Factors, actions influencing the possibility/timing of IDR for IPv6-basedrouting domains?

Erik Kline ek at google.com
Sat Jun 20 03:32:25 CEST 2009


> But, those farms know the same thing Google knows, which is that
> eventually there's going to be IPv6-only clients out there, and
> they don't want those clients complaining to their own customers,
> and their own customers perhaps leaving without even saying anything.
> Plus, you never know exactly what Google is going to use as search
> criteria.  Google is spending big bucks on their own IPv6 deployment,
> and it wouldn't be farfetched to imagine that Google might one day
> quietly slip "Reachable by both IPv4 and IPv6" on to their list of
> items that increase your page ranking.

One thing we try to consider is that the only thing you can assume
about the IP connectivity of a user making a request is the protocol
over which the request was made.  In other words, if a request comes
in over IPv4 you can assume the user effectively has v4 access, and
similarly for v6.  Right now you can be *statistically* assured that a
user making a v6 request has v4, but that is not 100% true now, nor
will it always remain even a strong likelihood.  (Of course, in
theory, you can correlate several out-of-band factors to increase the
accuracy of any guess about non-request-protocol availability, but why
go to all that work.)  So if a request comes in over v6 we serve v6
cache links in the response (bugs not withstanding :).

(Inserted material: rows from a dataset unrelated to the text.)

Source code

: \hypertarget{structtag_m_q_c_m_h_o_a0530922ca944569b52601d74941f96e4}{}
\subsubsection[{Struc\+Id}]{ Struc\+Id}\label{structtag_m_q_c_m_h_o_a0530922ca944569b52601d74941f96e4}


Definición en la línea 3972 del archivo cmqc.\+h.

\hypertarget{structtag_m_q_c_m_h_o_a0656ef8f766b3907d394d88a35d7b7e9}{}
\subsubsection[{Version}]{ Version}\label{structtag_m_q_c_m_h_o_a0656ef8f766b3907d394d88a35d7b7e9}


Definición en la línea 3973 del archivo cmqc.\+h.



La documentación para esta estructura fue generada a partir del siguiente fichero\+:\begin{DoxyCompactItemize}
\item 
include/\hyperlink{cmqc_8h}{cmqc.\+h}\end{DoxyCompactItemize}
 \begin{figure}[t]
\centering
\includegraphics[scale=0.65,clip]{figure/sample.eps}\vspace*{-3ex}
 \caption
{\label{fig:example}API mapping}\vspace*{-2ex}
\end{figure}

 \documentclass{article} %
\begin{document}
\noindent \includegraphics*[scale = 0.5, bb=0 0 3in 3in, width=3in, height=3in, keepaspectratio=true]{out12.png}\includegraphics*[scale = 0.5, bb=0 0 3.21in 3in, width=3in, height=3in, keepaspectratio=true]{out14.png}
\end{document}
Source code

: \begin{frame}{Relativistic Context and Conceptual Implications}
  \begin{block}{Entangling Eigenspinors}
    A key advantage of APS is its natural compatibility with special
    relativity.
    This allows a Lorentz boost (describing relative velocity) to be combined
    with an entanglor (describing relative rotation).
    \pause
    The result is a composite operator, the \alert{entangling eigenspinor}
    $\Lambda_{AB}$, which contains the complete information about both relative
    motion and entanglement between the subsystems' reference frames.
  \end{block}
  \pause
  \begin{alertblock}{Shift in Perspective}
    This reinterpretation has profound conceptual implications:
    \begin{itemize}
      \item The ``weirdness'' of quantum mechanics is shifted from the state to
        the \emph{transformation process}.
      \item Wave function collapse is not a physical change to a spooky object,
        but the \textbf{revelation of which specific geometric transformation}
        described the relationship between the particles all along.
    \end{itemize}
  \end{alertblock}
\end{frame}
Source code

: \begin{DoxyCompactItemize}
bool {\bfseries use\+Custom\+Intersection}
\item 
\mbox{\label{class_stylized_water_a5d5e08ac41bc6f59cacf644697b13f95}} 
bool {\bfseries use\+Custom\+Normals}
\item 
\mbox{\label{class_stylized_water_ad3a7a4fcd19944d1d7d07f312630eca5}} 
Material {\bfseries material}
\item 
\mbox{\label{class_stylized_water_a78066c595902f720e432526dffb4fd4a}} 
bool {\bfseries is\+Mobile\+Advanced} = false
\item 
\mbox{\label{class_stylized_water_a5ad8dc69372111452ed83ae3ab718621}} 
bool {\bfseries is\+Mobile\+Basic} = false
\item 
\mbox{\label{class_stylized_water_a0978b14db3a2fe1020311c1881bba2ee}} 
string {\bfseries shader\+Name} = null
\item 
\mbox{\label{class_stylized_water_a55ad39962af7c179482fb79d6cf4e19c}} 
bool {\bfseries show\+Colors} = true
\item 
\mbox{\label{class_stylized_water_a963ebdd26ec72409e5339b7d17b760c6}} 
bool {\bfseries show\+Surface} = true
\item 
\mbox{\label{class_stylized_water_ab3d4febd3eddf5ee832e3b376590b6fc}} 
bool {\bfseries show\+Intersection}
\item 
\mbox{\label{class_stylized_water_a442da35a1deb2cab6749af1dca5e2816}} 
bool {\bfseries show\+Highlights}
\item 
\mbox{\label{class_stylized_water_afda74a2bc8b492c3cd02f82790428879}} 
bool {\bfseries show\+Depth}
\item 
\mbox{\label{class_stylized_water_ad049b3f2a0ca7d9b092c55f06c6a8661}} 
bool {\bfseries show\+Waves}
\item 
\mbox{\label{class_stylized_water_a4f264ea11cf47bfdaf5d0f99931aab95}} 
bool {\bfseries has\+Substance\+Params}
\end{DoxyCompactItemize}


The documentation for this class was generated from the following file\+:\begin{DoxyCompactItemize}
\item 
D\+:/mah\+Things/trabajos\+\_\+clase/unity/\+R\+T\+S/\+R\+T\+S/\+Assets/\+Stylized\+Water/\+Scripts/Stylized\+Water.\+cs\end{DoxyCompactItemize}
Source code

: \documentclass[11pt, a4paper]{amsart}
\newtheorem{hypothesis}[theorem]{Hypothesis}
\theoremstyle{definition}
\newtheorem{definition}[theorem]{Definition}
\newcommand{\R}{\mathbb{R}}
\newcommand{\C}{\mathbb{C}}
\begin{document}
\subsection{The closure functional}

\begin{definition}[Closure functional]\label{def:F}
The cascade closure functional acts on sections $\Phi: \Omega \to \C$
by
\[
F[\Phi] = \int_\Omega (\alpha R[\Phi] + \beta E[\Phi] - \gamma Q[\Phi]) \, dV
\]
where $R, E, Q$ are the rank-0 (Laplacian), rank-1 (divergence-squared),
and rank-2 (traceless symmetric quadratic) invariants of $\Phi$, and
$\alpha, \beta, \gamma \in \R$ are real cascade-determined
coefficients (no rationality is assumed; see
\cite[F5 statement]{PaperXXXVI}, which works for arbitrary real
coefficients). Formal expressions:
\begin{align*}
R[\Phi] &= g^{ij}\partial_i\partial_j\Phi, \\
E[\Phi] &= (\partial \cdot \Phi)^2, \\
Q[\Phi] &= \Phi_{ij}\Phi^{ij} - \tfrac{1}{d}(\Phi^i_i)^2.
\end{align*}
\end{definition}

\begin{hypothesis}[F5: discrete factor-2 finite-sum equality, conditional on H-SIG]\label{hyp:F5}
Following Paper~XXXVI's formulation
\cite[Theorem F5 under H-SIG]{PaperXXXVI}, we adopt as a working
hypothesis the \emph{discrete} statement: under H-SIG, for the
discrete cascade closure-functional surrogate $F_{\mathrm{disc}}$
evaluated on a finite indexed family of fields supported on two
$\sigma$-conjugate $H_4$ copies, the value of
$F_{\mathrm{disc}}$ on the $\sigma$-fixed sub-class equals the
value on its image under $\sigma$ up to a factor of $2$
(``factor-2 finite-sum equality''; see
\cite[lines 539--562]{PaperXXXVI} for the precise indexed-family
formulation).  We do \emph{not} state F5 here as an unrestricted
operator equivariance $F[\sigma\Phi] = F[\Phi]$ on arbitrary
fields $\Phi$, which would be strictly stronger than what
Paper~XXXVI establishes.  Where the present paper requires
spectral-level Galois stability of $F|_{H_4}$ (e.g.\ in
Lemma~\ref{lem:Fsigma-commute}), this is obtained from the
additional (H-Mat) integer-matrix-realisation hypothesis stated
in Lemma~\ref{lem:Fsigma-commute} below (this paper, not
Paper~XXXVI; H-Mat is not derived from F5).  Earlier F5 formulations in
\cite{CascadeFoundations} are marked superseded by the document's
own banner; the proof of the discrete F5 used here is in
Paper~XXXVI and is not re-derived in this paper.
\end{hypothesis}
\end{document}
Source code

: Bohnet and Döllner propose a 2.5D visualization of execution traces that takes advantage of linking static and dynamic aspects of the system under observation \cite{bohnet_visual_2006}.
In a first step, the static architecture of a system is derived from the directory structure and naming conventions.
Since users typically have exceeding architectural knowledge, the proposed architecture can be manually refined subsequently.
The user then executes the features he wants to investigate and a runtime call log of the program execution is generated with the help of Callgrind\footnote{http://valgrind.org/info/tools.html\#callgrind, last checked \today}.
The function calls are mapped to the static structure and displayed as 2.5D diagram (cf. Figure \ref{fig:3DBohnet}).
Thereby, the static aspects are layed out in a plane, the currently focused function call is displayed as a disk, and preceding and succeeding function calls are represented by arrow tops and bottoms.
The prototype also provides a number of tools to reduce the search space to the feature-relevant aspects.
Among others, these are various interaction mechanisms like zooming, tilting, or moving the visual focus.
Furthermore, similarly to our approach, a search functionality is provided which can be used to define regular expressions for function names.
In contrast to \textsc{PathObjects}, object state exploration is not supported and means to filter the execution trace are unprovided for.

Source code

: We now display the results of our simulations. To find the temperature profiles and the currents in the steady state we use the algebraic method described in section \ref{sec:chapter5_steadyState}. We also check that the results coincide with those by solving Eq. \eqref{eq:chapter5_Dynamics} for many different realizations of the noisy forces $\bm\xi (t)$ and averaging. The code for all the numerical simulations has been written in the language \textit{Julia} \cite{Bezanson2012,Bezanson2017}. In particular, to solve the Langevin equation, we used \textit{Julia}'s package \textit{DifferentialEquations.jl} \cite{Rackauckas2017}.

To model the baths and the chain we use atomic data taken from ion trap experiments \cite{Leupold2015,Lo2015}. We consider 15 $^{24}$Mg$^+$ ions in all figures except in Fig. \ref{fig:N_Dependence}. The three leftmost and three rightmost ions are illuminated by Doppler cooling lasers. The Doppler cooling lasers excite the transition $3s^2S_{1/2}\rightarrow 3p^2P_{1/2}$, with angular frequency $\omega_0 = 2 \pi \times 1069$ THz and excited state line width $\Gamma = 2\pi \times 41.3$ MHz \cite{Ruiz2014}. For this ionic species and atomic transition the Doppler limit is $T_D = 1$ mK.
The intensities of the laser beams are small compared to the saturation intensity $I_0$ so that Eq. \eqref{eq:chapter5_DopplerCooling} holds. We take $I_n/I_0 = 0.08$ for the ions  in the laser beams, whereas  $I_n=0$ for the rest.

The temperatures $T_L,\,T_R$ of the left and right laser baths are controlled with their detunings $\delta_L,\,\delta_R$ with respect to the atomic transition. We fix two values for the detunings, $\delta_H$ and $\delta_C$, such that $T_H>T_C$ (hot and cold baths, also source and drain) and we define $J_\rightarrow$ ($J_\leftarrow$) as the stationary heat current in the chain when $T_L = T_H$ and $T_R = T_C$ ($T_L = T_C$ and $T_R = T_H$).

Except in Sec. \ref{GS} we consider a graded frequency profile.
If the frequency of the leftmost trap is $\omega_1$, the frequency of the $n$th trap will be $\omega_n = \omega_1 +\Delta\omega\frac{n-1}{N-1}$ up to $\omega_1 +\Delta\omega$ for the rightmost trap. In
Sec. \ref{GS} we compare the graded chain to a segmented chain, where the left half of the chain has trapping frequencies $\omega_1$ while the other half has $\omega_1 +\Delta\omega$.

It's theoretically possible that if the IPv4 web corpus and the IPv6
web corpus become significantly divergent that some accommodation
might be made.  It might be more akin to search results in a language
that wasn't your detected native language, though.  Too early to tell.

On a different note: one thing that will be nice when v6 becomes
popular with hosting providers: everyone can get a static v6 address
and hence an SSL cert (i.e. we won't need SNI).